Freddy Superlano, 49 ans, est connu pour avoir remporté la gouvernance de l’État de Barinas, fief historique de l’ancien président Hugo Chávez. Perkins Rocha, 63 ans, était le conseiller juridique de Maria Corina Machado. Tous deux avaient été arrêtés il y a environ un an et demi, peu après l’élection présidentielle contestée de juillet 2024.
L’ONG Foro Penal a recensé au moins 35 nouvelles libérations ce même dimanche. Depuis le 8 janvier, près de 400 personnes détenues pour des motifs politiques auraient été remises en liberté, souvent au compte-gouttes selon les familles et les organisations de défense des droits humains.

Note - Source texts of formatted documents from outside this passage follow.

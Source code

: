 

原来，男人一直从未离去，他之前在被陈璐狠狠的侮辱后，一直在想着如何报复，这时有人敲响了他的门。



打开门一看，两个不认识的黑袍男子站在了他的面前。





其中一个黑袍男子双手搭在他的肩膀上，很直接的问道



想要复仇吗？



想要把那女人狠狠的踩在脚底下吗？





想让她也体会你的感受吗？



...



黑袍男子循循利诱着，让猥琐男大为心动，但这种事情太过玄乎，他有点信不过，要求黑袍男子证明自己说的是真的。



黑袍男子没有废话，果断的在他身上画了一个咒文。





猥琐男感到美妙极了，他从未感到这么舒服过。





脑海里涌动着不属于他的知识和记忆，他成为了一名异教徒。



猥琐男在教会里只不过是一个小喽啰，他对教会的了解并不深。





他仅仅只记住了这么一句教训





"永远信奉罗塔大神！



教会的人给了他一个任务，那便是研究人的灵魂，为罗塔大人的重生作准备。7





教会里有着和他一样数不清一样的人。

Promesses d’amnistie et pressions internationales
Le 8 janvier, sous la pression notable des États-Unis, le gouvernement intérimaire vénézuélien s’était engagé à libérer un « nombre significatif » de prisonniers politiques. Cette annonce intervenait un peu plus d’un mois après une spectaculaire opération américaine menée à Caracas.
Vendredi dernier, le chef du Parlement, Jorge Rodriguez, a déclaré que la loi d’amnistie serait définitivement adoptée mardi et que « tous les prisonniers politiques seraient dehors » d’ici le 13 février. « Nous allons réparer toutes les erreurs qui ont pu être commises », a-t-il assuré.
Ces déclarations contrastent fortement avec l’arrestation immédiate de Juan Pablo Guanipa. Beaucoup y voient un message clair : la liberté reste conditionnelle et peut être révoquée à tout moment.
Une opposition sous haute surveillance
Cette séquence illustre la tension permanente qui existe entre le pouvoir en place et l’opposition vénézuélienne. Chaque libération semble accompagnée de nouvelles contraintes, chaque déclaration publique peut devenir prétexte à une nouvelle arrestation.
Les proches de Guanipa dénoncent une stratégie délibérée : libérer pour mieux contrôler, relâcher pour mieux réprimer ensuite. Le cas de cet opposant historique devient emblématique d’une répression qui s’adapte aux pressions internes et internationales.
Alors que le pays continue de vivre au rythme des annonces contradictoires, des promesses d’amnistie et des arrestations soudaines, une question demeure : jusqu’où ira cette valse entre liberté conditionnelle et répression ciblée ?
Pour l’instant, Juan Pablo Guanipa est de retour derrière les barreaux, moins de douze heures après avoir goûté à nouveau à la liberté. Son histoire rappelle brutalement que, au Venezuela, même les gestes d’ouverture les plus spectaculaires peuvent se transformer en piège en quelques heures seulement.
Les prochains jours seront déterminants. La loi d’amnistie promise sera-t-elle réellement appliquée ? Les libérations se poursuivront-elles ou s’agit-il d’une opération de communication ? Une chose est sûre : l’opposition vénézuélienne reste sous surveillance étroite, et chaque mot prononcé peut coûter cher.
Dans ce climat de tension permanente, le cas Guanipa n’est pas un simple fait divers judiciaire. Il est le symbole d’un bras de fer qui dure depuis des années, entre un pouvoir qui cherche à consolider son autorité et une opposition qui refuse de baisser les bras malgré les arrestations, les intimidations et les promesses non tenues.
À Caracas, les familles attendent toujours, les ONG continuent de compter, et les opposants de premier plan savent désormais que la sortie de prison peut n’être qu’une très courte parenthèse.